NEW ORLEANS (AP) _ The pilot of the Mississippi Queen was at fault when the paddlewheeler collided with a string of barges last December, the National Transportation Safety Board has ruled.

The nighttime collision in a bend of the Mississippi River occurred when the steamboat pilot moved to overtake the barges instead of slowing down and waiting for the tow to make its turn, the board said Wednesday.

The report said that the pilot behind the wheel was a trainee, whose identity was not revealed. His supervisor was Capt. Ruben Williams, who died last month in a traffic accident.

The Dec. 12 accident ripped a gash several feet long in the hull of the world's largest riverboat and grounded the 4,500-ton paddlewheeler on a sandbar near Gonzales, 50 miles upriver from New Orleans. All the passengers were evacuated safely.

The towboat was not severely damaged in the accident.

The Coast Guard is continuing to look into the collision and is expected to release its findings in a month or two, a Coast Guard spokesman said.

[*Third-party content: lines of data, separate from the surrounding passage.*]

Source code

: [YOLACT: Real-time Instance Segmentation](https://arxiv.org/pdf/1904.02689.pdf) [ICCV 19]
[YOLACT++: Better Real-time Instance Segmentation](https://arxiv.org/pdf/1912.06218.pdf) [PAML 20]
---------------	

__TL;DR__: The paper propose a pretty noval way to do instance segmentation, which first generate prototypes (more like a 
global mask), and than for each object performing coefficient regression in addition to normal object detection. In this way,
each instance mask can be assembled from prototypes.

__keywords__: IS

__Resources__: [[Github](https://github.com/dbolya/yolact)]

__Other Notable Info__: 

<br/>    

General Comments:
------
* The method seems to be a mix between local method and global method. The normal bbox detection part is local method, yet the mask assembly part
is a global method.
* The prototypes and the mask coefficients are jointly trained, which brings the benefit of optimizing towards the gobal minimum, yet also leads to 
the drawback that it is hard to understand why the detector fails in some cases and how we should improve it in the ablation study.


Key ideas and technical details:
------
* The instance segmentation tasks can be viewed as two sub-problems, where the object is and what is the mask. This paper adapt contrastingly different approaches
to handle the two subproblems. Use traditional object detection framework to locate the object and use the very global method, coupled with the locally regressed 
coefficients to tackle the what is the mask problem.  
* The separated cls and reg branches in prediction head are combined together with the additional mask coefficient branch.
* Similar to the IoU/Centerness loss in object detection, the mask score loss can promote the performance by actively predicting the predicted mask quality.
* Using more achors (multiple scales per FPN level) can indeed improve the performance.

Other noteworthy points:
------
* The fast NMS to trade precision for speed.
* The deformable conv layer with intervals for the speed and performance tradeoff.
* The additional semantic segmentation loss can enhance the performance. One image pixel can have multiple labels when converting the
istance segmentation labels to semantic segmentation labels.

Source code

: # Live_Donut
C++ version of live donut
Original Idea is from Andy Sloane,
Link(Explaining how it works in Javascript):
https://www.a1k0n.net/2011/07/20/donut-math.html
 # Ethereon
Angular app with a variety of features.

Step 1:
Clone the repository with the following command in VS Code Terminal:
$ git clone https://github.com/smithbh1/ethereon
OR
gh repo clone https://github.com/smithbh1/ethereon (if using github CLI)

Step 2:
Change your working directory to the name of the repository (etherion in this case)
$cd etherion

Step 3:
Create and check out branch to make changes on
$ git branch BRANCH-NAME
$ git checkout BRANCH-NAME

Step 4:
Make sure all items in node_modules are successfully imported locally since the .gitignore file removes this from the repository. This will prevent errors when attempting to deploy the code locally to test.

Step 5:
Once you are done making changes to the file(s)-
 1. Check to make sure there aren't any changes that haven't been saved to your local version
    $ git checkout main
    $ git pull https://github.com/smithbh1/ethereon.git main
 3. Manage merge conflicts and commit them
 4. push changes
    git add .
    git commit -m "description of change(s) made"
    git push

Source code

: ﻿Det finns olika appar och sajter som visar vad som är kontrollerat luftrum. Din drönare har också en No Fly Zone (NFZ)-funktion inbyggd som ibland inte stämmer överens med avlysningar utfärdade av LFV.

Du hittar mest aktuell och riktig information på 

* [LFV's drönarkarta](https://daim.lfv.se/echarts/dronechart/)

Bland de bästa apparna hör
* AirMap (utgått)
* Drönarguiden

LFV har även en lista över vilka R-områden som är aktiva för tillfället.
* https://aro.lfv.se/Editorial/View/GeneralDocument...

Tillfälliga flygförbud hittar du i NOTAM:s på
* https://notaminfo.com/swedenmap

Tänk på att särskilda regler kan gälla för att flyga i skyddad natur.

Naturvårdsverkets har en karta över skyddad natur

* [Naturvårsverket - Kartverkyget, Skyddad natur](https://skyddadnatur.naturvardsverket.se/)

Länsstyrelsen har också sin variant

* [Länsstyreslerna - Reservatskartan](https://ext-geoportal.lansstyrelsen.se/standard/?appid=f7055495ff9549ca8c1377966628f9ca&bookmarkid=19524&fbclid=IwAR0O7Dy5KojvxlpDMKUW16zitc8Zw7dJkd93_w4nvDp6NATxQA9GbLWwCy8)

Patrick Fahey, executive vice president of the Delta Queen Steamship Co., which owns the Mississippi Queen, questioned the board's findings and said he believes the pilot of the tugboat Crimson Glory, which was pushing the 28- barge tow, was at fault.

Just before the collision, he said, the tugboat pilot suggested by radio that the Mississippi Queen pass him. It was only then that the riverboat's pilot decided to overtake the tow, Fahey said.

There was no answer early today at the office of Agri-Trans Corp., which owns the Crimson Glory.